HYDERABAD, India (GizTimes) —Google has gone a full year without updating its open-source AI models. That changes with Gemma 4, a release that doesn’t just improve performance but reshapes how developers can use and deploy AI. The company released Gemma 4 today, built on Gemini 3 architecture in sizes from 2B to 31B parameters. What sets it apart is the switch to Apache 2.0 licensing from restrictive custom terms, opening doors for broad commercial and developer freedom.
These models are designed to run locally across devices, including phones, laptops, and workstations. The 31B dense variant is aimed at complex reasoning tasks and, in early benchmarks, slightly outperforms Qwen 3.5 397B. Alongside it, a 26B Mixture-of-Experts model uses a 26B-A4B setup, activating roughly 4 billion parameters per token. This allows it to deliver performance comparable to larger systems like Qwen 3.5 27B, while remaining more efficient. Smaller 2B and 4B variants (E2B and E4B) are built for mobile use and include native audio support, expanding their practical applications.
Gemma 4 excels at agentic tasks like multi-step instructions and tool calls. It runs byte-for-byte on NVIDIA RTX hardware or Android via AICore, with a developer preview now available for app integration. Weights are public as open versions of proprietary Gemini 3 tech, though training data stays internal.
Support rolls out fast on Google Cloud, Hugging Face, and NVIDIA stacks.
What really stands out is the change in licensing.
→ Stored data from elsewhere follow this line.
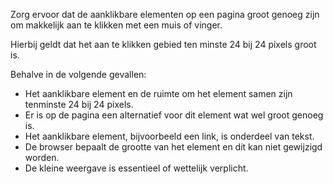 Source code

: <!-- @license CC0-1.0 -->

Zorg ervoor dat de aanklikbare elementen op een pagina groot genoeg zijn om makkelijk aan te klikken met een muis of vinger.

Hierbij geldt dat het aan te klikken gebied ten minste 24 bij 24 pixels groot is.

Behalve in de volgende gevallen:

- Het aanklikbare element en de ruimte om het element samen zijn tenminste 24 bij 24 pixels.
- Er is op de pagina een alternatief voor dit element wat wel groot genoeg is.
- Het aanklikbare element, bijvoorbeeld een link, is onderdeel van tekst.
- De browser bepaalt de grootte van het element en dit kan niet gewijzigd worden.
- De kleine weergave is essentieel of wettelijk verplicht.

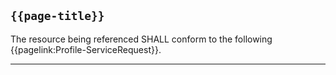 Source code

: ## <code>{{page-title}}</code>

The resource being referenced SHALL conform to the following {{pagelink:Profile-ServiceRequest}}.

--- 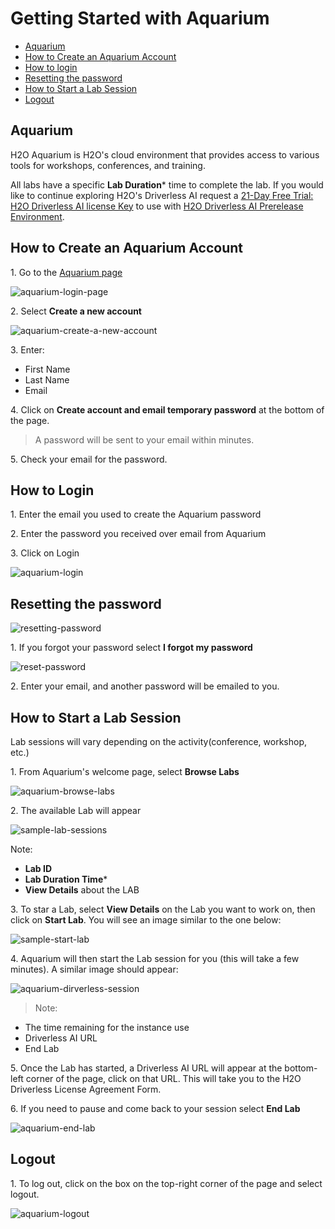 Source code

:
# Getting Started with Aquarium

- [Aquarium](#aquarium)
- [How to Create an Aquarium Account](#how-to-create-an-aquarium-account)
- [How to login](#how-to-login)
- [Resetting the password ](#resetting-the-password)
- [How to Start a Lab Session](#how-to-start-a-lab-session)
- [Logout](#logout)

## Aquarium

H2O Aquarium is H2O's cloud environment that provides access to various tools for workshops, conferences, and training.

All labs have a specific **Lab Duration*** time to complete the lab. If you would like to continue exploring H2O's Driverless AI request a [21-Day Free Trial: H2O Driverless AI license Key](https://www.h2o.ai/products/h2o-driverless-ai/) to use with [H2O Driverless AI Prerelease Environment](http://prerelease.h2o.ai/).

## How to Create an Aquarium Account

1\. Go to the [Aquarium page](http://aquarium.h2o.ai/login)

![aquarium-login-page](assets/aquarium-login-page.jpg)

2\. Select **Create a new account**

![aquarium-create-a-new-account](assets/aquarium-create-a-new-account.jpg)

3\. Enter:

 - First Name
 - Last Name
 - Email

4\. Click on **Create account and email temporary password** at the bottom of the page.

 > A password will be sent to your email within minutes.

5\. Check your email for the password.

## How to Login

1\. Enter the email you used to create the Aquarium password

2\. Enter the password you received over email from Aquarium

3\. Click on Login

![aquarium-login](assets/aquarium-login.jpg)

## Resetting the password 

![resetting-password](assets/resetting-password.jpg)

1\. If you forgot your password select **I forgot my password**

![reset-password](assets/reset-password.jpg)

2\. Enter your email, and another password will be emailed to you.

## How to Start a Lab Session

Lab sessions will vary depending on the activity(conference, workshop, etc.)

1\. From Aquarium's welcome page, select **Browse Labs**

![aquarium-browse-labs](assets/aquarium-browse-labs.jpg)

2\. The available Lab will appear

![sample-lab-sessions](assets/sample-lab-sessions.jpg)

Note: 
 - **Lab ID**
 - **Lab Duration Time*** 
 - **View Details** about the LAB

3\. To star a Lab, select **View Details** on the Lab you want to work on, then click on **Start Lab**. You will see an image similar to the one below:

![sample-start-lab](assets/sample-start-lab.jpg)


4\. Aquarium will then start the Lab session for you (this will take a few minutes). A similar image should appear:

![aquarium-dirverless-session](assets/aquarium-driverless-session.jpg)

> Note:

 - The time remaining for the instance use
 - Driverless AI URL
 - End Lab 

5\. Once the Lab has started, a Driverless AI URL will appear at the bottom-left corner of the page, click on that URL. This will take you to the H2O Driverless License Agreement Form. 

6\. If you need to pause and come back to your session select **End Lab**

![aquarium-end-lab](assets/aquarium-end-lab.jpg)


## Logout

1\. To log out, click on the box on the top-right corner of the page and select logout.

![aquarium-logout](assets/aquarium-logout.jpg)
Gemma 4 drops several restrictions that were present in Gemma 3, including limits on redistribution and distillation, and even allows air-gapped use. Compared to Llama 4, which still has commercial caps at scale, this feels far more open. It could encourage a shift away from GPU-heavy approaches toward running AI more efficiently on local systems. The licensing shift is a key highlight, removing earlier restrictions and enabling broader use cases, including redistribution, distillation, and air-gapped deployments.
(Twitter) X reactions tilt positive, buzzing over local AI’s rise and open terms.
Users foresee home data centers paired with phone models killing the app overload, as one said: This is huge news everyone will be running their own model locally. This could change the ‘app’ model we’re currently drowning in.